The general flow of a job through the base operating system spooler is depicted in the following figure.
Figure 3-1. Printing with the Base Operating System
There are four commands that can be used to submit a job to the base operating system spooler. These are lp, lpr, qprt, and enq. Each of these commands has a specific UNIX origin; lp originated with AT&T System V, lpr originated with BSD, and both qprt and enq originated with the base operating system.
While a user can use any one of these four commands to submit a job to the spooler, the true entry point to the spooler is the enq command. All of lp, lpr, and qprt are front ends to enq. lp, lpr, and qprt all parse their arguments and compose a call to enq.
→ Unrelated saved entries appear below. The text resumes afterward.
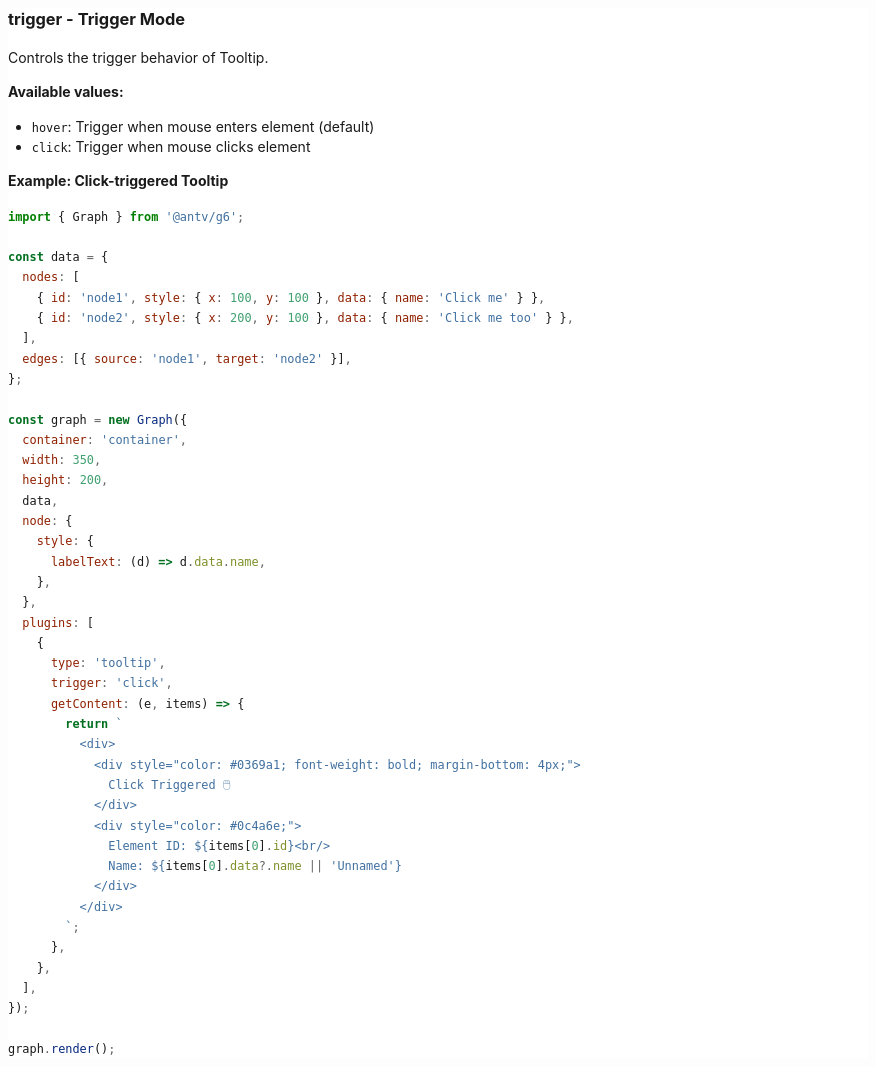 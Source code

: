 ### trigger - Trigger Mode

Controls the trigger behavior of Tooltip.

**Available values:**

- `hover`: Trigger when mouse enters element (default)
- `click`: Trigger when mouse clicks element

**Example: Click-triggered Tooltip**

```js | ob { inject: true }
import { Graph } from '@antv/g6';

const data = {
  nodes: [
    { id: 'node1', style: { x: 100, y: 100 }, data: { name: 'Click me' } },
    { id: 'node2', style: { x: 200, y: 100 }, data: { name: 'Click me too' } },
  ],
  edges: [{ source: 'node1', target: 'node2' }],
};

const graph = new Graph({
  container: 'container',
  width: 350,
  height: 200,
  data,
  node: {
    style: {
      labelText: (d) => d.data.name,
    },
  },
  plugins: [
    {
      type: 'tooltip',
      trigger: 'click',
      getContent: (e, items) => {
        return `
          <div>
            <div style="color: #0369a1; font-weight: bold; margin-bottom: 4px;">
              Click Triggered 🖱️
            </div>
            <div style="color: #0c4a6e;">
              Element ID: ${items[0].id}<br/>
              Name: ${items[0].data?.name || 'Unnamed'}
            </div>
          </div>
        `;
      },
    },
  ],
});

graph.render();
```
The front ends differ from one another in the way each one behaves and in the number and types of flags each one accepts.
When a job is submitted to the spooler, enq processes the job request. If the job request is valid, which basically means that the command syntax was correct, the job is placed upon a queue. enq creates a job description file (JDF) and notifies the qdaemon of the existence of the new JDF.
The qdaemon reads each new JDF and reads the job parameters specified by the JDF into an internal data structure that it maintains to track job requests. The qdaemon uses queue status information to keep track of the status of each queue and, when circumstances are right, will invoke the backend for the queue to process the job.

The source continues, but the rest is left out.